Loads and processes data from a comprehensive panel database containing economic, financial, and development indicators. The function handles data filtering, frequency adjustments, aggregation, and seasonal adjustments. Memory usage is optimized by loading data on demand (approximately 15-50MB during execution).

Usage

wp_data(
  ISO,
  formula,
  variable = NULL,
  years,
  adjust_seasonal = FALSE,
  window_seasadj = NULL,
  matching_yq = "Q2Y",
  interpolation_method = "Linear",
  aggregate_iso = NULL,
  aggregate_period = NULL,
  quartile = FALSE,
  na.rm = TRUE,
  reference = TRUE,
  country_names = FALSE,
  clean = TRUE,
  verbose = TRUE,
  debug = FALSE
)

Arguments

ISO

character vector; ISO 3-letter country codes or category names: - Individual countries (e.g., "USA", "CHN") - Categories (e.g., "CTR_LDR", "BRICS", "AFRICA") - Category exclusions using hyphen (e.g., "CTR_LDR - USA") See wp_get_category() for available categories.

formula

character vector; mathematical expressions using Symbol codes: - Simple variables (e.g., "GDP_C") - Calculations with basic operators (e.g., "100*CU_C/GDP_C") - Multiple formulas as vector - Basic operators: + - * / ( ) Division by zero not handled, use with caution.

variable

character vector or NULL; names for formula outputs (Column Variable): - Must match length of formula if provided - Used for output labeling and plotting Default is NULL, using formula as names.

years

numeric vector of length 2; year range; c(start_year, end_year): - First element: start year - Second element: end year Data availability varies by country/indicator.

adjust_seasonal

logical (TRUE/FALSE); apply seasonal adjustment: - TRUE: adjust quarterly data using STL decomposition - Only affects quarterly data (no effect on annual) Default is FALSE.

window_seasadj

numeric or NULL (= 7); window for seasonal adjustment: - Controls smoothing in STL decomposition - Larger values = more smoothing - Only used if adjust_seasonal = TRUE Default is 7.

matching_yq

character; method for handling mixed frequencies: - "Q2Y": convert quarterly to yearly - "Y2Q": convert yearly to quarterly Default is "Q2Y".

interpolation_method

character; method for Y2Q conversion: - "None": repeat yearly value - "Linear": linear interpolation - "Linear-Scale": scaled linear interpolation Only used if matching_yq = "Y2Q".

aggregate_iso

character or NULL; method for country aggregation: - "Sum": sum values across countries - "Mean": average values across countries - "Median": median values across countries - NULL: no aggregation

aggregate_period

character or NULL; method for time aggregation: - "Sum": sum over period - "Mean"/"Median": central tendency - "SD": standard deviation - "Growth": period-over-period growth - "CAGR": compound annual growth rate - "GeoMean": geometric mean - NULL: no aggregation

quartile

logical; include quartile calculations: - TRUE: add first/third quartiles to aggregations - Only used if aggregate_iso or aggregate_period is specified Default is FALSE.

na.rm

logical; handle missing values in aggregations: - TRUE: exclude NA values - FALSE: return NA if any value is NA Default is TRUE.

reference

logical; include data source citations: - TRUE: add Reference column to output Default is TRUE.

country_names

logical; include full country names: - TRUE: add Country column with names from ISO codes Default is FALSE.

clean

logical; remove rows with NA values: - TRUE: remove NA rows from final output Default is TRUE.

verbose

logical; print processing information: - TRUE: show progress and warnings Default is TRUE.

debug

logical; print detailed debugging information: - TRUE: show technical details Default is FALSE.

Value

A data.frame containing:

  • ISO: 3-letter country codes

  • Date: time period (YYYY or YYYYQN format)

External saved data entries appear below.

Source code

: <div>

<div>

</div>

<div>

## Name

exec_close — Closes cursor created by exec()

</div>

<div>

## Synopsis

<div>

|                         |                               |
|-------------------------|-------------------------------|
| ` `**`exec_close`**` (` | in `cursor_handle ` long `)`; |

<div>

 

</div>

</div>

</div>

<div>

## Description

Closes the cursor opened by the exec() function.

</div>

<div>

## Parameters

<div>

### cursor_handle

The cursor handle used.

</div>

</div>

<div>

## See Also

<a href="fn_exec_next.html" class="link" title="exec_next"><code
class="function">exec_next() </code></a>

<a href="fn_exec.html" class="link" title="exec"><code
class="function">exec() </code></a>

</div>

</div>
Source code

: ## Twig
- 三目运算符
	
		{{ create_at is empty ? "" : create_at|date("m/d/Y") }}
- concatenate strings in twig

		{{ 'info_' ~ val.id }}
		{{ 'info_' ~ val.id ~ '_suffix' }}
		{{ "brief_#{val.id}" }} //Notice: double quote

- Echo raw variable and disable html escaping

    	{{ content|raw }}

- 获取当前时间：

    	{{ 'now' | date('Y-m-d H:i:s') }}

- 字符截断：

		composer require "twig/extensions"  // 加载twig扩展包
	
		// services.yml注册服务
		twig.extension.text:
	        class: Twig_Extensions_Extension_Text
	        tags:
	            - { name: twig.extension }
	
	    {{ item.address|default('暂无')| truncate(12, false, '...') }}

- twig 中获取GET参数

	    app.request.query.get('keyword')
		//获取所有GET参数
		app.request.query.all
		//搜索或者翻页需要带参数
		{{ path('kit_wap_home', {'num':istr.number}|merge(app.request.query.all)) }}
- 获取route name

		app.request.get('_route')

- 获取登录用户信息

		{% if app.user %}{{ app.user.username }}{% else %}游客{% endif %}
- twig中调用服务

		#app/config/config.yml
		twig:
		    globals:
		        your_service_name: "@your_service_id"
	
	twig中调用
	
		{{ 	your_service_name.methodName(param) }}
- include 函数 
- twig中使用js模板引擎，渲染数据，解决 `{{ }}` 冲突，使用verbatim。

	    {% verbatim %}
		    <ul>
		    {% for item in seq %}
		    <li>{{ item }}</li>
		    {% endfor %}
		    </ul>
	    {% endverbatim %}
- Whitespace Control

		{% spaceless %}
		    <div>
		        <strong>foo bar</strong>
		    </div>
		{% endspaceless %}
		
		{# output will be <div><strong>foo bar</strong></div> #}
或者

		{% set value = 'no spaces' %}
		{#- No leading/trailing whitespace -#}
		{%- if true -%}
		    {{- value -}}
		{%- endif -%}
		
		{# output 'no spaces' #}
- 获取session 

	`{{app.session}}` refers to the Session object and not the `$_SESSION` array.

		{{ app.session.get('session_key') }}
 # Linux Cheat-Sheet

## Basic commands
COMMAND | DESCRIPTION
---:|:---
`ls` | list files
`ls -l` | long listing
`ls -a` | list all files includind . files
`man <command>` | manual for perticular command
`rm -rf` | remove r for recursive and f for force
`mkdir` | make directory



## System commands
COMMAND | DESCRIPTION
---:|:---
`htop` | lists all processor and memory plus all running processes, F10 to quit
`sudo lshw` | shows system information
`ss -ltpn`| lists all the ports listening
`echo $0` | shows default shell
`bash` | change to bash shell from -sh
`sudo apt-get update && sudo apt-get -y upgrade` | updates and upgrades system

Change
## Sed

  • Variable: indicator names from formula/variable

  • Value: calculated values

  • Reference: data sources (if reference=TRUE)

  • Country: country names (if country_names=TRUE)

Details

The function processes data in several steps:

  1. Validates inputs and resolves country categories

  2. Loads required data (quarterly/yearly) on demand

  3. Extracts symbols from formulas and filters data

  4. Handles frequency mismatches (Q2Y or Y2Q conversion)

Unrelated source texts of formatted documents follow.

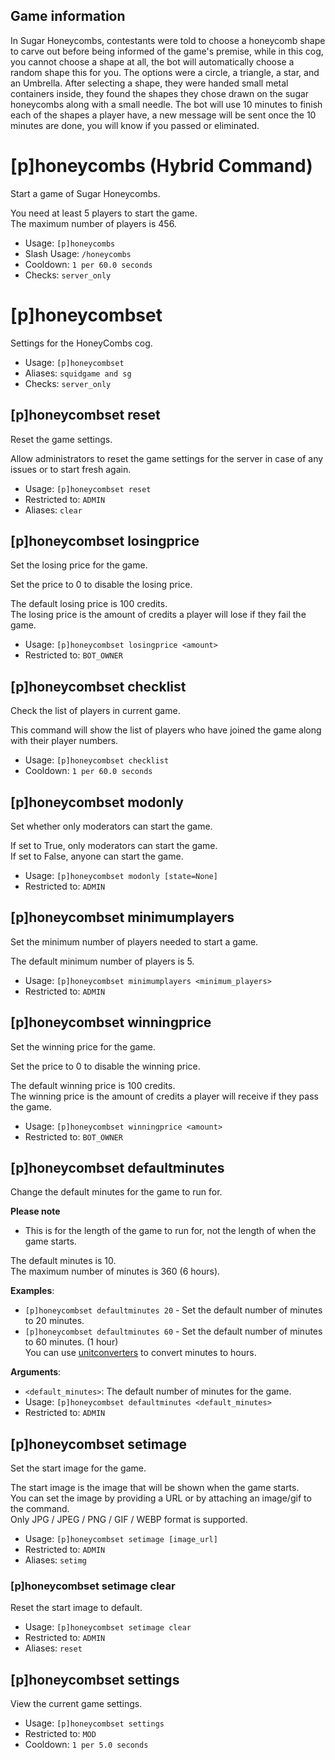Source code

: ## Game information
In Sugar Honeycombs, contestants were told to choose a honeycomb shape to carve out before being informed of the game's premise, while in this cog, you cannot choose a shape at all, the bot will automatically choose a random shape this for you. The options were a circle, a triangle, a star, and an Umbrella. After selecting a shape, they were handed small metal containers inside, they found the shapes they chose drawn on the sugar honeycombs along with a small needle. The bot will use 10 minutes to finish each of the shapes a player have, a new message will be sent once the 10 minutes are done, you will know if you passed or eliminated.

# [p]honeycombs (Hybrid Command)
Start a game of Sugar Honeycombs.<br/>

You need at least 5 players to start the game.<br/>
The maximum number of players is 456.<br/>
 - Usage: `[p]honeycombs`
 - Slash Usage: `/honeycombs`
 - Cooldown: `1 per 60.0 seconds`
 - Checks: `server_only`
# [p]honeycombset
Settings for the HoneyCombs cog.<br/>
 - Usage: `[p]honeycombset`
 - Aliases: `squidgame and sg`
 - Checks: `server_only`
## [p]honeycombset reset
Reset the game settings.<br/>

Allow administrators to reset the game settings for the server in case of any issues or to start fresh again.<br/>
 - Usage: `[p]honeycombset reset`
 - Restricted to: `ADMIN`
 - Aliases: `clear`
## [p]honeycombset losingprice
Set the losing price for the game.<br/>

Set the price to 0 to disable the losing price.<br/>

The default losing price is 100 credits.<br/>
The losing price is the amount of credits a player will lose if they fail the game.<br/>
 - Usage: `[p]honeycombset losingprice <amount>`
 - Restricted to: `BOT_OWNER`
## [p]honeycombset checklist
Check the list of players in current game.<br/>

This command will show the list of players who have joined the game along with their player numbers.<br/>
 - Usage: `[p]honeycombset checklist`
 - Cooldown: `1 per 60.0 seconds`
## [p]honeycombset modonly
Set whether only moderators can start the game.<br/>

If set to True, only moderators can start the game.<br/>
If set to False, anyone can start the game.<br/>
 - Usage: `[p]honeycombset modonly [state=None]`
 - Restricted to: `ADMIN`
## [p]honeycombset minimumplayers
Set the minimum number of players needed to start a game.<br/>

The default minimum number of players is 5.<br/>
 - Usage: `[p]honeycombset minimumplayers <minimum_players>`
 - Restricted to: `ADMIN`
## [p]honeycombset winningprice
Set the winning price for the game.<br/>

Set the price to 0 to disable the winning price.<br/>

The default winning price is 100 credits.<br/>
The winning price is the amount of credits a player will receive if they pass the game.<br/>
 - Usage: `[p]honeycombset winningprice <amount>`
 - Restricted to: `BOT_OWNER`
## [p]honeycombset defaultminutes
Change the default minutes for the game to run for.<br/>

**Please note**<br/>
- This is for the length of the game to run for, not the length of when the game starts.<br/>

The default minutes is 10.<br/>
The maximum number of minutes is 360 (6 hours).<br/>

**Examples**:<br/>
- `[p]honeycombset defaultminutes 20` - Set the default number of minutes to 20 minutes.<br/>
- `[p]honeycombset defaultminutes 60` - Set the default number of minutes to 60 minutes. (1 hour)<br/>
You can use [unitconverters](https://www.unitconverters.net/time/minutes-to-hours.htm) to convert minutes to hours.<br/>

**Arguments**:<br/>
- `<default_minutes>`: The default number of minutes for the game.<br/>
 - Usage: `[p]honeycombset defaultminutes <default_minutes>`
 - Restricted to: `ADMIN`
## [p]honeycombset setimage
Set the start image for the game.<br/>

The start image is the image that will be shown when the game starts.<br/>
You can set the image by providing a URL or by attaching an image/gif to the command.<br/>
Only JPG / JPEG / PNG / GIF / WEBP format is supported.<br/>
 - Usage: `[p]honeycombset setimage [image_url]`
 - Restricted to: `ADMIN`
 - Aliases: `setimg`
### [p]honeycombset setimage clear
Reset the start image to default.<br/>
 - Usage: `[p]honeycombset setimage clear`
 - Restricted to: `ADMIN`
 - Aliases: `reset`
## [p]honeycombset settings
View the current game settings.<br/>
 - Usage: `[p]honeycombset settings`
 - Restricted to: `MOD`
 - Cooldown: `1 per 5.0 seconds`
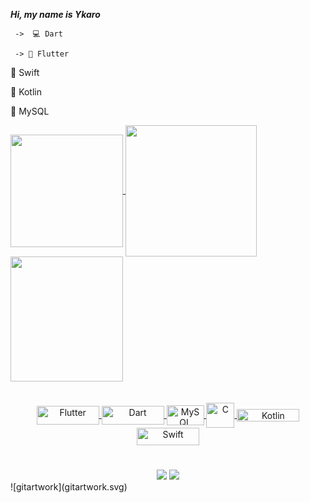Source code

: *****Hi, my name is Ykaro*****
       
       
     ->  💻 Dart  
      
     -> 📲 Flutter  
 
 📲 Swift
 
 📲 Kotlin 
 
 📂 MySQL
       



   
<div>
  <a href="https://github.com/YkaroMateus">
  <img height="180em"align="center" src="https://github-readme-stats.vercel.app/api?username=YkaroMateus&show_icons=true&theme=react&include_all_commits=true&count_private=true"/>
  <img height="210em"  align="center" src="https://github-readme-stats.vercel.app/api/top-langs/?username=YkaroMateus&layout=compact&langs_count=7&theme=react" />

  <img align="center" width="180" height="200" src="https://media1.tenor.com/images/68e8337fb4eb7e40645d832c64762a8b/tenor.gif?itemid=19443613">
</div>
 <br>
<div  align="center"> 
  <div style="display: inline_block"><br>
  <img align="center" alt="Flutter" height="30" width="100" src="https://upload.wikimedia.org/wikipedia/commons/thumb/1/17/Google-flutter-logo.png/799px-Google-flutter-logo.png">
  <img align="center" alt="Dart" height="30" width="100" src="https://upload.wikimedia.org/wikipedia/commons/thumb/f/fe/Dart_programming_language_logo.svg/1024px-Dart_programming_language_logo.svg.png">
  <img align="center" alt="MySQL" height="32" width="60" src="https://d1.awsstatic.com/asset-repository/products/amazon-rds/1024px-MySQL.ff87215b43fd7292af172e2a5d9b844217262571.png">
  <img align="center" alt="C" height="40" width="45" src="https://upload.wikimedia.org/wikipedia/commons/1/19/C_Logo.png">
  <img align="center" alt="Kotlin" height="20" width="100" src="https://kotlinlang.org/docs/images/kotlin-logo.png">
  <img align="center" alt="Swift" height="28" width="100" src="https://upload.wikimedia.org/wikipedia/commons/thumb/9/9d/Swift_logo.svg/2560px-Swift_logo.svg.png">
 
 <h1></h1>
    
</div>
  <a href="https://www.instagram.com/mateus.ykaro/" target="_blank"><img src="https://img.shields.io/badge/-Instagram-%23E4405F?style=for-the-badge&logo=instagram&logoColor=white" target="_blank"></a>
  <a href="https://www.linkedin.com/in/ykaro-mateus-246712234/" target="_blank"><img src="https://img.shields.io/badge/-LinkedIn-%230077B5?style=for-the-badge&logo=linkedin&logoColor=white" target="_blank"></a>

</div>
       ![gitartwork](gitartwork.svg)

  5. Evaluates formulas for each country

  6. Performs any requested aggregations

  7. Applies seasonal adjustments if specified

  8. Cleans and formats output

Memory usage is optimized by:

  • Loading data only when needed

  • Filtering to required columns early

  • Processing one formula at a time

  • Clearing intermediate objects

Data Validation and Error Handling:

  • Missing data warnings by country/variable

  • Automatic date range adjustment if requested years unavailable

  • Minimum observations check for seasonal adjustment (16 required)

  • Warnings for inappropriate aggregation requests (e.g., growth rates with negative values)

Variable Types and Units:

  • Stock variables: measured at a point in time (e.g., reserves, debt)

  • Flow variables: measured over a period (e.g., GDP, trade)

  • Index variables: base year representations (various base years available)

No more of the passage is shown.